Satellite transceivers are also relatively cheap (a few thousand dollars), but
the main expense is in sending data to and from the transceiver. This cost can
be alleviated by having the transceiver programmed to send a position report
from every 30 seconds to every few minutes.

It's also possible to switch between ADS-B, and satellite networks when in
range of ADS-B ground stations to make things more efficient.

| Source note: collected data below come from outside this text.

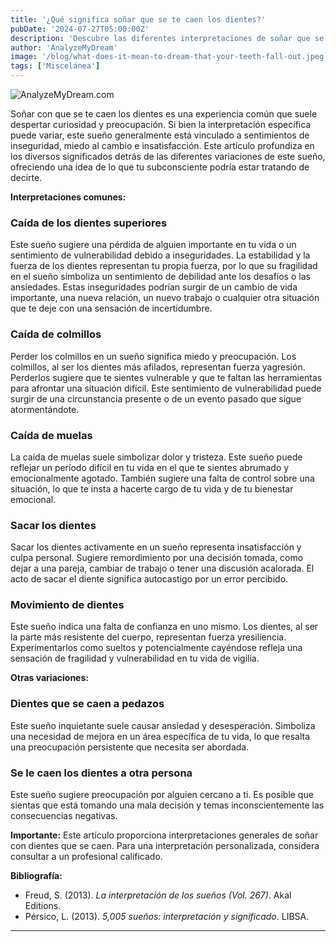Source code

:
 ```yaml
---
title: '¿Qué significa soñar que se te caen los dientes?'
pubDate: '2024-07-27T05:00:00Z'
description: 'Descubre las diferentes interpretaciones de soñar que se te caen los dientes, desde la inseguridad hasta el miedo al cambio.'
author: 'AnalyzeMyDream'
image: '/blog/what-does-it-mean-to-dream-that-your-teeth-fall-out.jpeg'
tags: ['Miscelánea']
---
```


![AnalyzeMyDream.com](/blog/what-does-it-mean-to-dream-that-your-teeth-fall-out.jpeg)


Soñar con que se te caen los dientes es una experiencia común que suele despertar curiosidad y preocupación. Si bien la interpretación específica puede variar, este sueño generalmente está vinculado a sentimientos de inseguridad, miedo al cambio e insatisfacción. Este artículo profundiza en los diversos significados detrás de las diferentes variaciones de este sueño, ofreciendo una idea de lo que tu subconsciente podría estar tratando de decirte.

**Interpretaciones comunes:**

### Caída de los dientes superiores

Este sueño sugiere una pérdida de alguien importante en tu vida o un sentimiento de vulnerabilidad debido a inseguridades. La estabilidad y la fuerza de los dientes representan tu propia fuerza, por lo que su fragilidad en el sueño simboliza un sentimiento de debilidad ante los desafíos o las ansiedades. Estas inseguridades podrían surgir de un cambio de vida importante, una nueva relación, un nuevo trabajo o cualquier otra situación que te deje con una sensación de incertidumbre. 

### Caída de colmillos

Perder los colmillos en un sueño significa miedo y preocupación. Los colmillos, al ser los dientes más afilados, representan fuerza y ​​agresión. Perderlos sugiere que te sientes vulnerable y que te faltan las herramientas para afrontar una situación difícil. Este sentimiento de vulnerabilidad puede surgir de una circunstancia presente o de un evento pasado que sigue atormentándote.

### Caída de muelas

La caída de muelas suele simbolizar dolor y tristeza. Este sueño puede reflejar un período difícil en tu vida en el que te sientes abrumado y emocionalmente agotado. También sugiere una falta de control sobre una situación, lo que te insta a hacerte cargo de tu vida y de tu bienestar emocional. 

### Sacar los dientes

Sacar los dientes activamente en un sueño representa insatisfacción y culpa personal. Sugiere remordimiento por una decisión tomada, como dejar a una pareja, cambiar de trabajo o tener una discusión acalorada. El acto de sacar el diente significa autocastigo por un error percibido. 

### Movimiento de dientes

Este sueño indica una falta de confianza en uno mismo. Los dientes, al ser la parte más resistente del cuerpo, representan fuerza y ​​resiliencia. Experimentarlos como sueltos y potencialmente cayéndose refleja una sensación de fragilidad y vulnerabilidad en tu vida de vigilia. 

**Otras variaciones:**

### Dientes que se caen a pedazos

Este sueño inquietante suele causar ansiedad y desesperación. Simboliza una necesidad de mejora en un área específica de tu vida, lo que resalta una preocupación persistente que necesita ser abordada. 

### Se le caen los dientes a otra persona

Este sueño sugiere preocupación por alguien cercano a ti. Es posible que sientas que está tomando una mala decisión y temas inconscientemente las consecuencias negativas.

**Importante:** Este artículo proporciona interpretaciones generales de soñar con dientes que se caen. Para una interpretación personalizada, considera consultar a un profesional calificado.

**Bibliografía:**

* Freud, S. (2013). *La interpretación de los sueños (Vol. 267)*. Akal Editions.
* Pérsico, L. (2013). *5,005 sueños: interpretación y significado*. LIBSA.

---
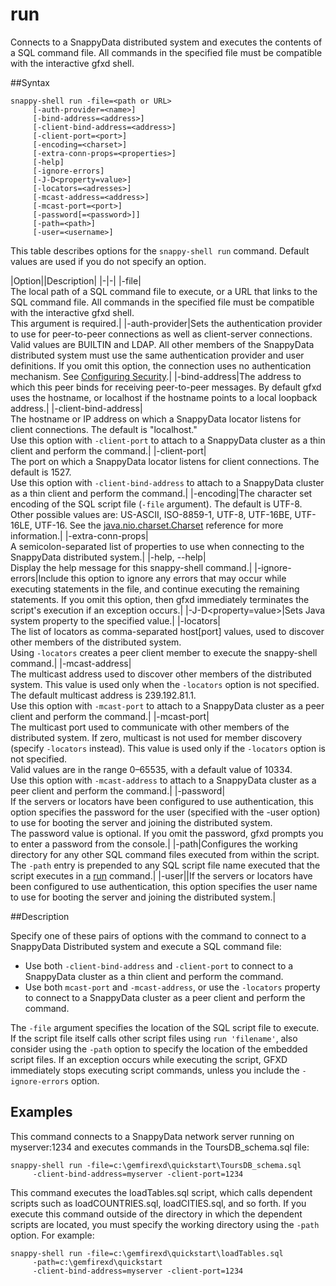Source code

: # run
Connects to a SnappyData distributed system and executes the contents of a SQL command file. All commands in the specified file must be compatible with the interactive gfxd shell.

##Syntax

``` pre
snappy-shell run -file=<path or URL>
     [-auth-provider=<name>]
     [-bind-address=<address>]
     [-client-bind-address=<address>]
     [-client-port=<port>]
     [-encoding=<charset>]
     [-extra-conn-props=<properties>] 
     [-help] 
     [-ignore-errors]
     [-J-D<property=value>]
     [-locators=<adresses>]
     [-mcast-address=<address>]
     [-mcast-port=<port>]
     [-password[=<password>]]
     [-path=<path>]
     [-user=<username>]
```

This table describes options for the `snappy-shell run` command. Default values are used if you do not specify an option.

|Option||Description|
|-|-|
|-file|</br>The local path of a SQL command file to execute, or a URL that links to the SQL command file. All commands in the specified file must be compatible with the interactive gfxd shell.</br>This argument is required.|
|-auth-provider|Sets the authentication provider to use for peer-to-peer connections as well as client-server connections. Valid values are BUILTIN and LDAP. All other members of the SnappyData distributed system must use the same authentication provider and user definitions. If you omit this option, the connection uses no authentication mechanism. See <a href="../../deploy_guide/Topics/security/security_chapter.html#concept_6CD7D8A0C41E4BD2B0A5A8A6B192537F" class="xref" title="You secure a SnappyData deployment by configuring user authentication and SQL authorization, and enabling encryption between members using SSL/TLS.">Configuring Security</a>.|
|-bind-address|The address to which this peer binds for receiving peer-to-peer messages. By default gfxd uses the hostname, or localhost if the hostname points to a local loopback address.|
|-client-bind-address|</br>The hostname or IP address on which a SnappyData locator listens for client connections. The default is &quot;localhost.&quot; </br>Use this option with `-client-port` to attach to a SnappyData cluster as a thin client and perform the command.|
|-client-port|</br>The port on which a SnappyData locator listens for client connections. The default is 1527.</br>Use this option with `-client-bind-address` to attach to a SnappyData cluster as a thin client and perform the command.|
|-encoding|The character set encoding of the SQL script file (`-file` argument). The default is UTF-8. Other possible values are: US-ASCII, ISO-8859-1, UTF-8, UTF-16BE, UTF-16LE, UTF-16. See the <a href="http://docs.oracle.com/javase/7/docs/api/java/nio/charset/Charset.html" class="xref">java.nio.charset.Charset</a> reference for more information.|
|-extra-conn-props|</br>A semicolon-separated list of properties to use when connecting to the SnappyData distributed system.|
|-help, --help|</br>Display the help message for this snappy-shell command.|
|-ignore-errors|Include this option to ignore any errors that may occur while executing statements in the file, and continue executing the remaining statements. If you omit this option, then gfxd immediately terminates the script's execution if an exception occurs.|
|-J-D&lt;property=value&gt;|Sets Java system property to the specified value.|
|-locators|</br>The list of locators as comma-separated host[port] values, used to discover other members of the distributed system.</br>Using `-locators` creates a peer client member to execute the snappy-shell command.|
|-mcast-address|</br>The multicast address used to discover other members of the distributed system. This value is used only when the `-locators` option is not specified. The default multicast address is 239.192.81.1. </br>Use this option with `-mcast-port` to attach to a SnappyData cluster as a peer client and perform the command.|
|-mcast-port|</br>The multicast port used to communicate with other members of the distributed system. If zero, multicast is not used for member discovery (specify `-locators` instead). This value is used only if the `-locators` option is not specified.</br>Valid values are in the range 0–65535, with a default value of 10334.</br>Use this option with `-mcast-address` to attach to a SnappyData cluster as a peer client and perform the command.|
|-password|</br>If the servers or locators have been configured to use authentication, this option specifies the password for the user (specified with the -user option) to use for booting the server and joining the distributed system.</br>The password value is optional. If you omit the password, gfxd prompts you to enter a password from the console.|
|-path|Configures the working directory for any other SQL command files executed from within the script. The <code class="ph codeph">-path</code> entry is prepended to any SQL script file name executed that the script executes in a <a href="run.html#rtoolsijcomref28886" class="xref noPageCitation" title="Treats the value of the string as a valid file name, and redirects gfxd processing to read from that file until it ends or an exit command is executed.">run</a> command.|
|-user||If the servers or locators have been configured to use authentication, this option specifies the user name to use for booting the server and joining the distributed system.|

<a id="reference_9518856325F74F79B13674B8E060E6C5__section_F763D37B83E54D828B8572FF3192C67F"></a>
##Description

Specify one of these pairs of options with the command to connect to a SnappyData Distributed system and execute a SQL command file:

-   Use both `-client-bind-address` and `-client-port` to connect to a SnappyData cluster as a thin client and perform the command.
-   Use both `mcast-port` and `-mcast-address`, or use the `-locators` property to connect to a SnappyData cluster as a peer client and perform the command.

The `-file` argument specifies the location of the SQL script file to execute. If the script file itself calls other script files using `run 'filename'`, also consider using the `-path` option to specify the location of the embedded script files. If an exception occurs while executing the script, GFXD immediately stops executing script commands, unless you include the `-ignore-errors` option.

<a id="reference_9518856325F74F79B13674B8E060E6C5__section_216B020FDAC94495AB858096A117F350"></a>
## Examples

This command connects to a SnappyData network server running on myserver:1234 and executes commands in the <span class="ph filepath">ToursDB\_schema.sql</span> file:

``` pre
snappy-shell run -file=c:\gemfirexd\quickstart\ToursDB_schema.sql
     -client-bind-address=myserver -client-port=1234
```

This command executes the <span class="ph filepath">loadTables.sql</span> script, which calls dependent scripts such as <span class="ph filepath">loadCOUNTRIES.sql</span>, <span class="ph filepath">loadCITIES.sql</span>, and so forth. If you execute this command outside of the directory in which the dependent scripts are located, you must specify the working directory using the `-path` option. For example:

``` pre
snappy-shell run -file=c:\gemfirexd\quickstart\loadTables.sql
     -path=c:\gemfirexd\quickstart
     -client-bind-address=myserver -client-port=1234
```

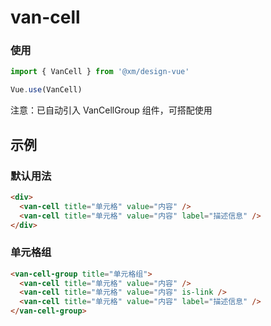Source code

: # van-cell

### 使用

```js
import { VanCell } from '@xm/design-vue'

Vue.use(VanCell)
```

注意：已自动引入 VanCellGroup 组件，可搭配使用

## 示例

### 默认用法

```html
<div>
  <van-cell title="单元格" value="内容" />
  <van-cell title="单元格" value="内容" label="描述信息" />
</div>
```

### 单元格组

```html
<van-cell-group title="单元格组">
  <van-cell title="单元格" value="内容" />
  <van-cell title="单元格" value="内容" is-link />
  <van-cell title="单元格" value="内容" label="描述信息" />
</van-cell-group>
```
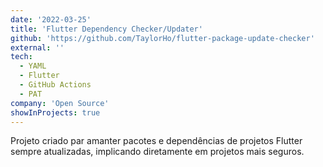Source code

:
 ```yaml
---
date: '2022-03-25'
title: 'Flutter Dependency Checker/Updater'
github: 'https://github.com/TaylorHo/flutter-package-update-checker'
external: ''
tech:
  - YAML
  - Flutter
  - GitHub Actions
  - PAT
company: 'Open Source'
showInProjects: true
---
```


Projeto criado par amanter pacotes e dependências de projetos Flutter sempre atualizadas, implicando diretamente em projetos mais seguros.
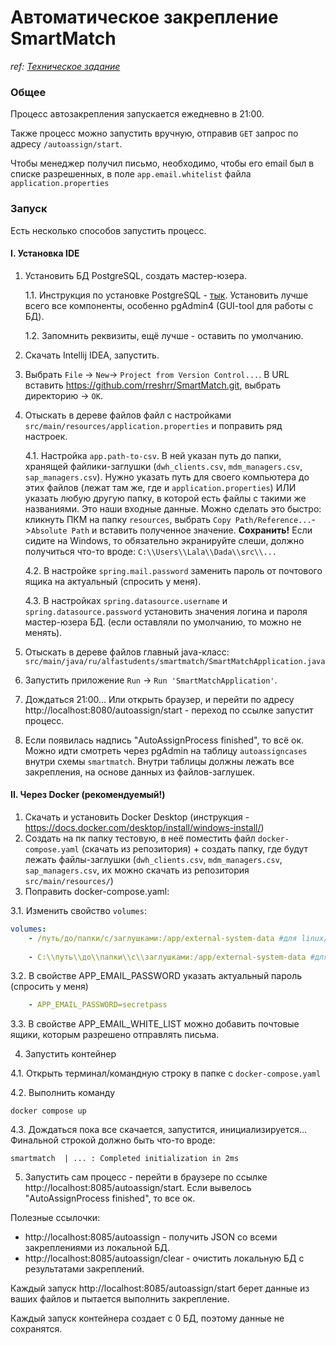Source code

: # Автоматическое закрепление SmartMatch
_ref: [Техническое задание](https://docs.google.com/document/d/1Oc6vNmB1S7iFU8d62P16DfhGp1Ja9PEedhL3NxFU2p8/edit)_

### Общее
Процесс автозакрепления запускается ежедневно в 21:00.

Также процесс можно запустить вручную, отправив `GET` запрос по адресу `/autoassign/start`.

Чтобы менеджер получил письмо, необходимо, чтобы его email был в списке разрешенных, в поле `app.email.whitelist` файла `application.properties`

### Запуск
Есть несколько способов запустить процесс.

#### I. Установка IDE
1. Установить БД PostgreSQL, создать мастер-юзера.

    1.1. Инструкция по установке PostgreSQL - [тык](https://docs.rkeeper.ru/rk7/7.7.0/ru/ustanovka-postgresql-na-windows-29421153.html). Установить лучше всего все компоненты, особенно pgAdmin4 (GUI-tool для работы с БД).
    
    1.2. Запомнить реквизиты, ещё лучше - оставить по умолчанию.

2. Скачать Intellij IDEA, запустить.
3. Выбрать `File` -> `New`-> `Project from Version Control...`. В URL вставить https://github.com/rreshrr/SmartMatch.git, выбрать директорию -> `OK`.
4. Отыскать в дереве файлов файл с настройками `src/main/resources/application.properties` и поправить ряд настроек.
   
   4.1. Настройка
   `app.path-to-csv`. В ней указан путь до папки, хранящей файлики-заглушки (`dwh_clients.csv`, `mdm_managers.csv`, `sap_managers.csv`).
   Нужно указать путь для своего компьютера до этих файлов (лежат там же, где и `application.properties`) ИЛИ указать любую другую папку, в которой есть файлы с такими же названиями. Это наши входные данные.
       Можно сделать это быстро: кликнуть ПКМ на папку `resources`, выбрать `Copy Path/Reference...`->`Absolute Path` и вставить полученное значение. **Сохранить!**
       Если сидите на Windows, то обязательно экранируйте слеши, должно получиться что-то вроде: `C:\\Users\\Lala\\Dada\\src\\...`
 
   4.2. В настройке `spring.mail.password` заменить пароль от почтового ящика на актуальный (спросить у меня).
  
    4.3. В настройках `spring.datasource.username` и `spring.datasource.password` установить значения логина и пароля мастер-юзера БД. (если оставляли по умолчанию, то можно не менять).
5. Отыскать в дереве файлов главный java-класс: `src/main/java/ru/alfastudents/smartmatch/SmartMatchApplication.java`
6. Запустить приложение `Run` -> `Run 'SmartMatchApplication'`.
7. Дождаться 21:00... Или открыть браузер, и перейти по адресу http://localhost:8080/autoassign/start - переход по ссылке запустит процесс.
8. Если появилась надпись "AutoAssignProcess finished", то всё ок. Можно идти смотреть через pgAdmin на таблицу `autoassigncases` внутри схемы `smartmatch`. Внутри таблицы должны лежать все закрепления, на основе данных из файлов-заглушек.    

#### II. Через Docker (рекомендуемый!)
 1. Скачать и установить Docker Desktop (инструкция - https://docs.docker.com/desktop/install/windows-install/)
2. Создать на пк папку тестовую, в неё поместить файл `docker-compose.yaml` (скачать из репозитория) + создать папку, где будут лежать файлы-заглушки (`dwh_clients.csv`, `mdm_managers.csv`, `sap_managers.csv`, их можно скачать из репозитория `src/main/resources/`)
3. Поправить docker-compose.yaml:

3.1. Изменить свойство `volumes`:
```yaml
volumes:
    - /путь/до/папки/c/заглушками:/app/external-system-data #для linux/mac
    
    - C:\\путь\\до\\папки\\с\\заглушками:/app/external-system-data #для windows
```
3.2. В свойстве APP_EMAIL_PASSWORD указать актуальный пароль (спросить у меня)

```yaml
    - APP_EMAIL_PASSWORD=secretpass
```

3.3. В свойстве APP_EMAIL_WHITE_LIST можно добавить почтовые ящики, которым разрешено отправлять письма.

4. Запустить контейнер

4.1. Открыть терминал/командную строку в папке с `docker-compose.yaml`

4.2. Выполнить команду
```shell
docker compose up
```
4.3. Дождаться пока все скачается, запустится, инициализируется...
Финальной строкой должно быть что-то вроде:
```shell
smartmatch  | ... : Completed initialization in 2ms
```
5. Запустить сам процесс - перейти в браузере по ссылке http://localhost:8085/autoassign/start. Если вывелось "AutoAssignProcess finished", то все ок.

Полезные ссылочки: 
- http://localhost:8085/autoassign - получить JSON со всеми закреплениями из локальной БД.
- http://localhost:8085/autoassign/clear - очистить локальную БД с результатами закреплений.

Каждый запуск http://localhost:8085/autoassign/start берет данные из ваших файлов и пытается выполнить закрепление.

Каждый запуск контейнера создает с 0 БД, поэтому данные не сохранятся.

Satellite tracking fairly ubiquitous in Australia, New Zealand, the UK, and
the US – there's even some consumer level products such as SpiderTracks [
[http://www.spidertracks.com/collections/hardware/products/ha...](http://www.spidertracks.com/collections/hardware/products/hardware-
spider-s5) ] which provide similar SBD modems (Iridium network) to those used
in commercial aviation.

I'm guessing it's just not a requirement for aircraft operating in that
airspace to use satellite tracking, as there was even less data about Malaysia
Airlines flight MH 370.

Source: Worked at a company that provided both hardware and a web based
application to commercial airlines to track their fleets.

------
optimusclimb
That article used the word "expensive" many times, but I really have no idea
what that translates to. What could be more expensive than losing a few
hundred lives and an aircraft?

Does the tech used in PLBs such as the spot messenger not work over the ocean?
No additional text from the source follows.